Kartal railway station (Kartal istasyonu) is a railway station in Kartal, Istanbul. The station was a stop on the Haydarpaşa suburban between 1951 and 2013, when the railway between Haydarpaşa and Pendik was closed. The station reopened to Marmaray commuter rail service on 12 March 2019. Prior to 2012, Kartal station was also a stop on the popular Adapazarı Express regional rail service to Adapazarı.

==History==

Kartal station was originally built by the Ottoman government as part of a railway from Kadıköy to İzmit. The station was opened on 22 September 1872. The station, along with the railway, was sold to the Ottoman Anatolian Railway (CFOA) in 1888, which operated the station until 1924. In 1909 the CFOA began frequent train service between Haydarpaşa and Pendik; this promoted urban growth around the railway and Kartal station became the center of Kartal.

In 1924, the CFOA went through a process of nationalization by the newly formed Republic of Turkey. In that year, the CFOA was bought by the Turkish government and merged with the Baghdad Railway into the Anatolian—Baghdad Railways (CFAB). In 1927, the CFAB was bought by the State Railways and Seaports Administration, the direct successor of the Turkish State Railways.
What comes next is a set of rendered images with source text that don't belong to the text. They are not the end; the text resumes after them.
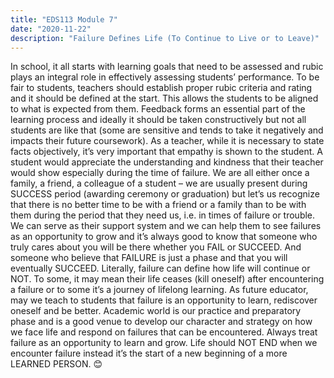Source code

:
 ```yaml
---
title: "EDS113 Module 7"
date: "2020-11-22"
description: "Failure Defines Life (To Continue to Live or to Leave)"
---
```


In school, it all starts with learning goals that need to be assessed and rubic plays an integral role in effectively assessing students’ performance. To be fair to students, teachers should establish proper rubic criteria and rating and it should be defined at the start. This allows the students to be aligned to what is expected from them. 
Feedback forms an essential part of the learning process and ideally it should be taken constructively but not all students are like that (some are sensitive and tends to take it negatively and impacts their future coursework). As a teacher, while it is necessary to state facts objectively, it’s very important that empathy is shown to the student. A student would appreciate the understanding and kindness that their teacher would show especially during the time of failure.
We are all either once a family, a friend, a colleague of a student – we are usually present during SUCCESS period (awarding ceremony or graduation) but let’s us recognize that there is no better time to be with a friend or a family than to be with them during the period that they need us, i.e. in times of failure or trouble. We can serve as their support system and we can help them to see failures as an opportunity to grow and it’s always good to know that someone who truly cares about you will be there whether you FAIL or SUCCEED. And someone who believe that FAILURE is just a phase and that you will eventually SUCCEED.
Literally, failure can define how life will continue or NOT. To some, it may mean their life ceases (kill oneself) after encountering a failure or to some it’s a journey of lifelong learning. As future educator, may we teach to students that failure is an opportunity to learn, rediscover oneself and be better. Academic world is our practice and preparatory phase and is a good venue to develop our character and strategy on how we face life and respond on failures that can be encountered. Always treat failure as an opportunity to learn and grow. Life should NOT END when we encounter failure instead it’s the start of a new beginning of a more LEARNED PERSON. 😊


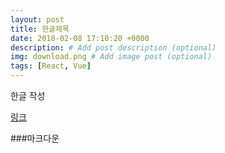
 ```yaml
---
layout: post
title: 한글제목
date: 2018-02-08 17:10:20 +0000
description: # Add post description (optional)
img: download.png # Add image post (optional)
tags: [React, Vue]
---
```


한글 작성

[링크](www.naver.com)

###마크다운

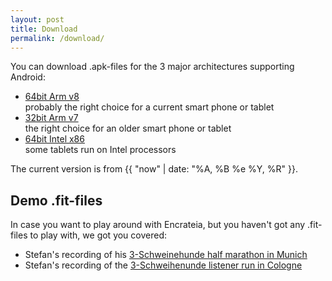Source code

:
 ```yaml
---
layout: post
title: Download
permalink: /download/
---
```


You can download .apk-files for the 3 major architectures supporting Android:

* [64bit Arm v8](./app-arm64-v8a-release.apk)  
  probably the right choice for a current smart phone or tablet
* [32bit Arm v7](./app-armeabi-v7a-release.apk)  
  the right choice for an older smart phone or tablet
* [64bit Intel x86](./app-x86_64-release.apk)  
  some tablets run on Intel processors

The current version is from {{ "now" | date: "%A, %B %e %Y, %R" }}.

## Demo .fit-files

In case you want to play around with Encrateia, but you haven't got any .fit-files
to play with, we got you covered:

* Stefan's recording of his 
  [3-Schweinehunde half marathon in Munich](/assets/fit-files/munich_half_marathon.fit)
* Stefan's recording of the 
  [3-Schweihenunde listener run in Cologne](/assets/fit-files/listener_meetup_run_cologne.fit)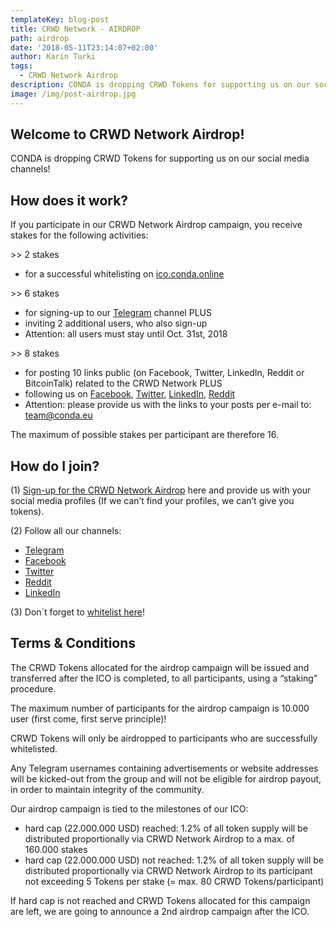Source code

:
 ```yaml
---
templateKey: blog-post
title: CRWD Network - AIRDROP
path: airdrop
date: '2018-05-11T23:14:07+02:00'
author: Karin Turki
tags:
  - CRWD Network Airdrop
description: CONDA is dropping CRWD Tokens for supporting us on our social media channels!
image: /img/post-airdrop.jpg
---
```

## Welcome to CRWD Network Airdrop! 

CONDA is dropping CRWD Tokens for supporting us on our social media channels!

 

## How does it work?

If you participate in our CRWD Network Airdrop campaign, you receive stakes for the following activities:



\>> 2 stakes

* for a successful whitelisting on [ico.conda.online](https://ico.conda.online/i/whitelist)



\>> 6 stakes

* for signing-up to our [Telegram](https://t.me/conda_ico) channel PLUS 
* inviting 2 additional users, who also sign-up
* Attention: all users must stay until Oct. 31st, 2018



\>> 8 stakes

* for posting 10 links public (on Facebook, Twitter, LinkedIn, Reddit or BitcoinTalk) related to the CRWD Network PLUS
* following us on [Facebook](https://www.facebook.com/crwdnetwork/), [Twitter](https://twitter.com/conda_austria), [LinkedIn](https://www.linkedin.com/company/2832940/), [Reddit](https://github.com/conda-ag)
* Attention: please provide us with the links to your posts per e-mail to: team@conda.eu



The maximum of possible stakes per participant are therefore 16.

 

## How do I join?

(1) [Sign-up for the CRWD Network Airdrop](https://goo.gl/forms/It1mE61X66CCWwOt1) here and provide us with your social media profiles (If we can’t find your profiles, we can’t give you tokens).

(2) Follow all our channels:

* [Telegram](https://t.me/conda_ico)
* [Facebook](https://www.facebook.com/crwdnetwork/)
* [Twitter](https://twitter.com/conda_austria)
* [Reddit](https://github.com/conda-ag)
* [LinkedIn](https://www.linkedin.com/company/2832940/)

(3) Don´t forget to [whitelist here](https://ico.conda.online/i/whitelist)!

 

## Terms & Conditions

The CRWD Tokens allocated for the airdrop campaign will be issued and transferred after the ICO is completed, to all participants, using a “staking” procedure.

The maximum number of participants for the airdrop campaign is 10.000 user (first come, first serve principle)!

CRWD Tokens will only be airdropped to participants who are successfully whitelisted.

Any Telegram usernames containing advertisements or website addresses will be kicked-out from the group and will not be eligible for airdrop payout, in order to maintain integrity of the community.

 

Our airdrop campaign is tied to the milestones of our ICO:

* hard cap (22.000.000 USD) reached: 1.2% of all token supply will be distributed proportionally via CRWD Network Airdrop to a max. of 160.000 stakes
* hard cap (22.000.000 USD) not reached: 1.2% of all token supply will be distributed proportionally via CRWD Network Airdrop to its participant not exceeding 5 Tokens per stake (= max. 80 CRWD Tokens/participant)

If hard cap is not reached and CRWD Tokens allocated for this campaign are left, we are going to announce a 2nd airdrop campaign after the ICO.
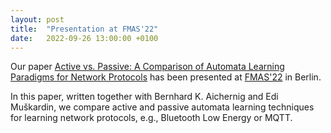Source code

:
 ```yaml
---
layout: post
title:  "Presentation at FMAS'22"
date:   2022-09-26 13:00:00 +0100
---
```


Our paper [Active vs. Passive: A Comparison of Automata Learning Paradigms for Network Protocols](https://doi.org/10.4204/EPTCS.371.1) has been presented at [FMAS'22](https://fmasworkshop.github.io/FMAS2022/) in Berlin.

In this paper, written together with Bernhard K. Aichernig and Edi Muškardin, we compare active and passive automata learning techniques for learning network protocols, e.g., Bluetooth Low Energy or MQTT. 

<!--<blockquote class="twitter-tweet"><p lang="en" dir="ltr">After the first invited talk, from <a href="https://twitter.com/taylorjohnson?ref_src=twsrc%5Etfw">@taylorjohnson</a>, we now have the first presentation session on the theme of Automata.<a href="https://twitter.com/hashtag/FMAS2022?src=hash&amp;ref_src=twsrc%5Etfw">#FMAS2022</a> <a href="https://twitter.com/hashtag/SEFM22?src=hash&amp;ref_src=twsrc%5Etfw">#SEFM22</a> <a href="https://twitter.com/sefm_conf?ref_src=twsrc%5Etfw">@sefm_conf</a> <a href="https://t.co/P6CUcfstfg">pic.twitter.com/P6CUcfstfg</a></p>&mdash; FMASWorkshop (@FmasWorkshop) <a href="https://twitter.com/FmasWorkshop/status/1574354948359393280?ref_src=twsrc%5Etfw">September 26, 2022</a></blockquote> <script async src="https://platform.twitter.com/widgets.js" charset="utf-8"></script> -->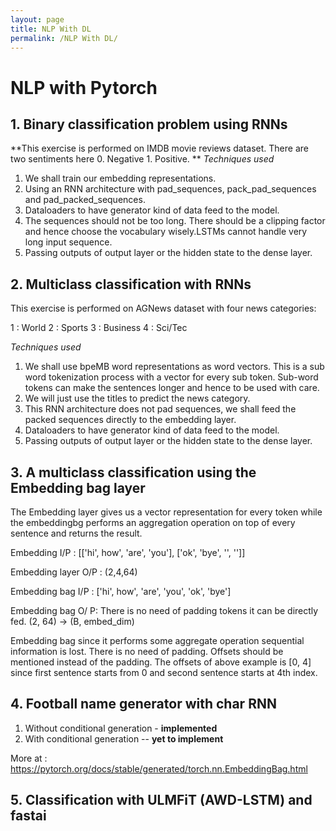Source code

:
 ```yaml
---
layout: page
title: NLP With DL
permalink: /NLP With DL/
---
```


# NLP with Pytorch

## 1. Binary classification problem using RNNs

**This exercise is performed on IMDB movie reviews dataset. There are two sentiments here 0. Negative 1. Positive. **
<i> Techniques used </i>

1. We shall train our embedding representations.
2. Using an RNN architecture with pad_sequences, pack_pad_sequences and pad_packed_sequences.
3. Dataloaders to have generator kind of data feed to the model.
4. The sequences should not be too long. There should be a clipping factor and hence choose the vocabulary wisely.LSTMs cannot handle very long input sequence.
5. Passing outputs of output layer or the hidden state to the dense layer.

## 2. Multiclass classification with RNNs

This exercise is performed on AGNews dataset with four news categories:

1 : World
2 : Sports
3 : Business
4 : Sci/Tec 

<i> Techniques used </i>

1. We shall use bpeMB word representations as word vectors. This is a sub word tokenization process with a vector for every sub token. Sub-word tokens can make the sentences longer and hence to be used with care.
2. We will just use the titles to predict the news category.
3. This RNN architecture does not pad sequences, we shall feed the packed sequences directly to the embedding layer.
4. Dataloaders to have generator kind of data feed to the model.
5. Passing outputs of output layer or the hidden state to the dense layer.

## 3. A multiclass classification using the Embedding bag layer

The Embedding layer gives us a vector representation for every token while the embeddingbg performs an aggregation operation on top of every sentence and returns the result.

Embedding I/P : [['hi', how', 'are', 'you'], ['ok', 'bye', '<pad>', '<pad>']]

Embedding layer O/P : (2,4,64)

Embedding bag I/P : ['hi', how', 'are', 'you', 'ok', 'bye']

Embedding bag O/ P: There is no need of padding tokens it can be directly fed. (2, 64) -> (B, embed_dim)

Embedding bag since it performs some aggregate operation sequential information is lost. There is no need of padding. Offsets should be mentioned instead of the padding. The offsets of above example is [0, 4] since first sentence starts from 0 and second sentence starts at 4th index.

## 4. Football name generator with char RNN

1. Without conditional generation - **implemented**
2. With conditional generation -- **yet to implement**

More at : https://pytorch.org/docs/stable/generated/torch.nn.EmbeddingBag.html

## 5. Classification with ULMFiT (AWD-LSTM) and fastai
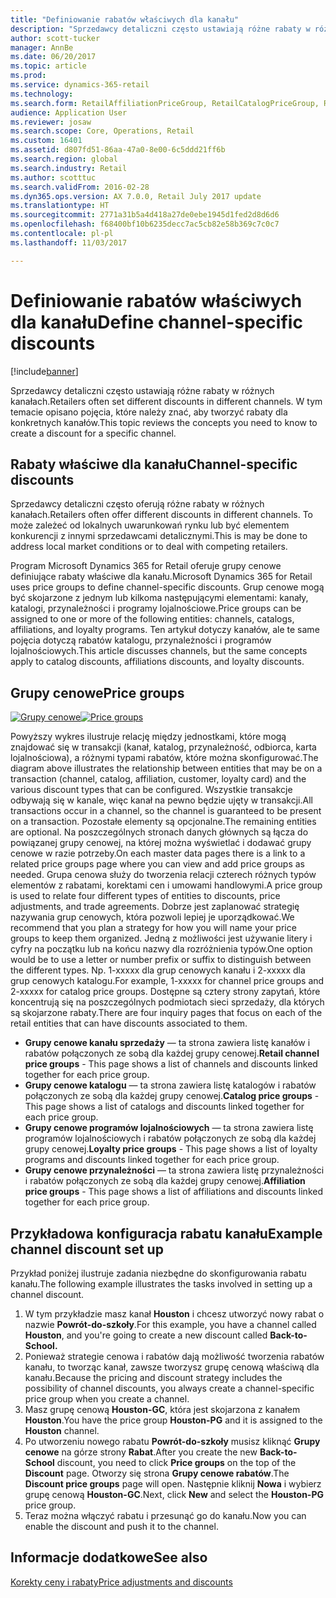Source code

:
 ```yaml
---
title: "Definiowanie rabatów właściwych dla kanału"
description: "Sprzedawcy detaliczni często ustawiają różne rabaty w różnych kanałach. W tym temacie opisano pojęcia, które należy znać, aby tworzyć rabaty dla konkretnych kanałów."
author: scott-tucker
manager: AnnBe
ms.date: 06/20/2017
ms.topic: article
ms.prod: 
ms.service: dynamics-365-retail
ms.technology: 
ms.search.form: RetailAffiliationPriceGroup, RetailCatalogPriceGroup, RetailChannelPriceGroup, RetailDiscountPriceGroup, RetailDiscountPricingWorkspace, RetailPeriodicDiscount, RetailStoreItemPriceList, RetailStoreTable
audience: Application User
ms.reviewer: josaw
ms.search.scope: Core, Operations, Retail
ms.custom: 16401
ms.assetid: d807fd51-86aa-47a0-8e00-6c5ddd21ff6b
ms.search.region: global
ms.search.industry: Retail
ms.author: scotttuc
ms.search.validFrom: 2016-02-28
ms.dyn365.ops.version: AX 7.0.0, Retail July 2017 update
ms.translationtype: HT
ms.sourcegitcommit: 2771a31b5a4d418a27de0ebe1945d1fed2d8d6d6
ms.openlocfilehash: f68400bf10b6235decc7ac5cb82e58b369c7c0c7
ms.contentlocale: pl-pl
ms.lasthandoff: 11/03/2017

---
```


# <a name="define-channel-specific-discounts"></a><span data-ttu-id="c43fa-104">Definiowanie rabatów właściwych dla kanału</span><span class="sxs-lookup"><span data-stu-id="c43fa-104">Define channel-specific discounts</span></span>

[!include[banner](includes/banner.md)]


<span data-ttu-id="c43fa-105">Sprzedawcy detaliczni często ustawiają różne rabaty w różnych kanałach.</span><span class="sxs-lookup"><span data-stu-id="c43fa-105">Retailers often set different discounts in different channels.</span></span> <span data-ttu-id="c43fa-106">W tym temacie opisano pojęcia, które należy znać, aby tworzyć rabaty dla konkretnych kanałów.</span><span class="sxs-lookup"><span data-stu-id="c43fa-106">This topic reviews the concepts you need to know to create a discount for a specific channel.</span></span> 

<a name="channel-specific-discounts"></a><span data-ttu-id="c43fa-107">Rabaty właściwe dla kanału</span><span class="sxs-lookup"><span data-stu-id="c43fa-107">Channel-specific discounts</span></span>
--------------------------

<span data-ttu-id="c43fa-108">Sprzedawcy detaliczni często oferują różne rabaty w różnych kanałach.</span><span class="sxs-lookup"><span data-stu-id="c43fa-108">Retailers often offer different discounts in different channels.</span></span> <span data-ttu-id="c43fa-109">To może zależeć od lokalnych uwarunkowań rynku lub być elementem konkurencji z innymi sprzedawcami detalicznymi.</span><span class="sxs-lookup"><span data-stu-id="c43fa-109">This is may be done to address local market conditions or to deal with competing retailers.</span></span>

<span data-ttu-id="c43fa-110">Program Microsoft Dynamics 365 for Retail oferuje grupy cenowe definiujące rabaty właściwe dla kanału.</span><span class="sxs-lookup"><span data-stu-id="c43fa-110">Microsoft Dynamics 365 for Retail uses price groups to define channel-specific discounts.</span></span> <span data-ttu-id="c43fa-111">Grup cenowe mogą być skojarzone z jednym lub kilkoma następującymi elementami: kanały, katalogi, przynależności i programy lojalnościowe.</span><span class="sxs-lookup"><span data-stu-id="c43fa-111">Price groups can be assigned to one or more of the following entities: channels, catalogs, affiliations, and loyalty programs.</span></span> <span data-ttu-id="c43fa-112">Ten artykuł dotyczy kanałów, ale te same pojęcia dotyczą rabatów katalogu, przynależności i programów lojalnościowych.</span><span class="sxs-lookup"><span data-stu-id="c43fa-112">This article discusses channels, but the same concepts apply to catalog discounts, affiliations discounts, and loyalty discounts.</span></span>

## <a name="price-groups"></a><span data-ttu-id="c43fa-113">Grupy cenowe</span><span class="sxs-lookup"><span data-stu-id="c43fa-113">Price groups</span></span>

<span data-ttu-id="c43fa-114">[![Grupy cenowe](./media/price-groups-1024x608.png)](./media/price-groups.png)</span><span class="sxs-lookup"><span data-stu-id="c43fa-114">[![Price groups](./media/price-groups-1024x608.png)](./media/price-groups.png)</span></span>

<span data-ttu-id="c43fa-115">Powyższy wykres ilustruje relację między jednostkami, które mogą znajdować się w transakcji (kanał, katalog, przynależność, odbiorca, karta lojalnościowa), a różnymi typami rabatów, które można skonfigurować.</span><span class="sxs-lookup"><span data-stu-id="c43fa-115">The diagram above illustrates the relationship between entities that may be on a transaction (channel, catalog, affiliation, customer, loyalty card) and the various discount types that can be configured.</span></span> <span data-ttu-id="c43fa-116">Wszystkie transakcje odbywają się w kanale, więc kanał na pewno będzie ujęty w transakcji.</span><span class="sxs-lookup"><span data-stu-id="c43fa-116">All transactions occur in a channel, so the channel is guaranteed to be present on a transaction.</span></span> <span data-ttu-id="c43fa-117">Pozostałe elementy są opcjonalne.</span><span class="sxs-lookup"><span data-stu-id="c43fa-117">The remaining entities are optional.</span></span> <span data-ttu-id="c43fa-118">Na poszczególnych stronach danych głównych są łącza do powiązanej grupy cenowej, na której można wyświetlać i dodawać grupy cenowe w razie potrzeby.</span><span class="sxs-lookup"><span data-stu-id="c43fa-118">On each master data pages there is a link to a related price groups page where you can view and add price groups as needed.</span></span> <span data-ttu-id="c43fa-119">Grupa cenowa służy do tworzenia relacji czterech różnych typów elementów z rabatami, korektami cen i umowami handlowymi.</span><span class="sxs-lookup"><span data-stu-id="c43fa-119">A price group is used to relate four different types of entities to discounts, price adjustments, and trade agreements.</span></span> <span data-ttu-id="c43fa-120">Dobrze jest zaplanować strategię nazywania grup cenowych, która pozwoli lepiej je uporządkować.</span><span class="sxs-lookup"><span data-stu-id="c43fa-120">We recommend that you plan a strategy for how you will name your price groups to keep them organized.</span></span> <span data-ttu-id="c43fa-121">Jedną z możliwości jest używanie litery i cyfry na początku lub na końcu nazwy dla rozróżnienia typów.</span><span class="sxs-lookup"><span data-stu-id="c43fa-121">One option would be to use a letter or number prefix or suffix to distinguish between the different types.</span></span> <span data-ttu-id="c43fa-122">Np. 1-xxxxx dla grup cenowych kanału i 2-xxxxx dla grup cenowych katalogu.</span><span class="sxs-lookup"><span data-stu-id="c43fa-122">For example, 1-xxxxx for channel price groups and 2-xxxxx for catalog price groups.</span></span> <span data-ttu-id="c43fa-123">Dostępne są cztery strony zapytań, które koncentrują się na poszczególnych podmiotach sieci sprzedaży, dla których są skojarzone rabaty.</span><span class="sxs-lookup"><span data-stu-id="c43fa-123">There are four inquiry pages that focus on each of the retail entities that can have discounts associated to them.</span></span>

-   <span data-ttu-id="c43fa-124">**Grupy cenowe kanału sprzedaży** — ta strona zawiera listę kanałów i rabatów połączonych ze sobą dla każdej grupy cenowej.</span><span class="sxs-lookup"><span data-stu-id="c43fa-124">**Retail channel price groups** - This page shows a list of channels and discounts linked together for each price group.</span></span>
-   <span data-ttu-id="c43fa-125">**Grupy cenowe katalogu** — ta strona zawiera listę katalogów i rabatów połączonych ze sobą dla każdej grupy cenowej.</span><span class="sxs-lookup"><span data-stu-id="c43fa-125">**Catalog price groups** - This page shows a list of catalogs and discounts linked together for each price group.</span></span>
-   <span data-ttu-id="c43fa-126">**Grupy cenowe programów lojalnościowych** — ta strona zawiera listę programów lojalnościowych i rabatów połączonych ze sobą dla każdej grupy cenowej.</span><span class="sxs-lookup"><span data-stu-id="c43fa-126">**Loyalty price groups** - This page shows a list of loyalty programs and discounts linked together for each price group.</span></span>
-   <span data-ttu-id="c43fa-127">**Grupy cenowe przynależności** — ta strona zawiera listę przynależności i rabatów połączonych ze sobą dla każdej grupy cenowej.</span><span class="sxs-lookup"><span data-stu-id="c43fa-127">**Affiliation price groups** - This page shows a list of affiliations and discounts linked together for each price group.</span></span>

## <a name="example-channel-discount-set-up"></a><span data-ttu-id="c43fa-128">Przykładowa konfiguracja rabatu kanału</span><span class="sxs-lookup"><span data-stu-id="c43fa-128">Example channel discount set up</span></span>
<span data-ttu-id="c43fa-129">Przykład poniżej ilustruje zadania niezbędne do skonfigurowania rabatu kanału.</span><span class="sxs-lookup"><span data-stu-id="c43fa-129">The following example illustrates the tasks involved in setting up a channel discount.</span></span>

1.  <span data-ttu-id="c43fa-130">W tym przykładzie masz kanał **Houston** i chcesz utworzyć nowy rabat o nazwie **Powrót-do-szkoły**.</span><span class="sxs-lookup"><span data-stu-id="c43fa-130">For this example, you have a channel called **Houston**, and you're going to create a new discount called **Back-to-School.**</span></span>
2.  <span data-ttu-id="c43fa-131">Ponieważ strategie cenowa i rabatów dają możliwość tworzenia rabatów kanału, to tworząc kanał, zawsze tworzysz grupę cenową właściwą dla kanału.</span><span class="sxs-lookup"><span data-stu-id="c43fa-131">Because the pricing and discount strategy includes the possibility of channel discounts, you always create a channel-specific price group when you create a channel.</span></span>
3.  <span data-ttu-id="c43fa-132">Masz grupę cenową **Houston-GC**, która jest skojarzona z kanałem **Houston**.</span><span class="sxs-lookup"><span data-stu-id="c43fa-132">You have the price group **Houston-PG** and it is assigned to the **Houston** channel.</span></span>
4.  <span data-ttu-id="c43fa-133">Po utworzeniu nowego rabatu **Powrót-do-szkoły** musisz kliknąć **Grupy cenowe** na górze strony **Rabat**.</span><span class="sxs-lookup"><span data-stu-id="c43fa-133">After you create the new **Back-to-School** discount, you need to click **Price groups** on the top of the **Discount** page.</span></span> <span data-ttu-id="c43fa-134">Otworzy się strona **Grupy cenowe rabatów**.</span><span class="sxs-lookup"><span data-stu-id="c43fa-134">The **Discount price groups** page will open.</span></span> <span data-ttu-id="c43fa-135">Następnie kliknij **Nowa** i wybierz grupę cenową **Houston-GC**.</span><span class="sxs-lookup"><span data-stu-id="c43fa-135">Next, click **New** and select the **Houston-PG** price group.</span></span>
5.  <span data-ttu-id="c43fa-136">Teraz można włączyć rabatu i przesunąć go do kanału.</span><span class="sxs-lookup"><span data-stu-id="c43fa-136">Now you can enable the discount and push it to the channel.</span></span>

 

<a name="see-also"></a><span data-ttu-id="c43fa-137">Informacje dodatkowe</span><span class="sxs-lookup"><span data-stu-id="c43fa-137">See also</span></span>
--------

[<span data-ttu-id="c43fa-138">Korekty ceny i rabaty</span><span class="sxs-lookup"><span data-stu-id="c43fa-138">Price adjustments and discounts</span></span>](price-adjustments-discounts.md)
The State Railways double-tracked the railway from Haydarpaşa to Gebze in 1949 and in 1951 began commuter rail service on the line. The station was electrified in 1969 with overhead wire, when TCDD began operating electric commuter rail service. Regional rail service was discontinued in 2012, followed by all train service in 2013 for the construction of the Marmaray commuter rail system. The rails were torn up shortly after but construction halted due to problems with the contractor. Construction restarted in 2016 with the demolition of the station platforms. Kartal station was reopened on March 12, 2019, along with the entire Marmaray rail line.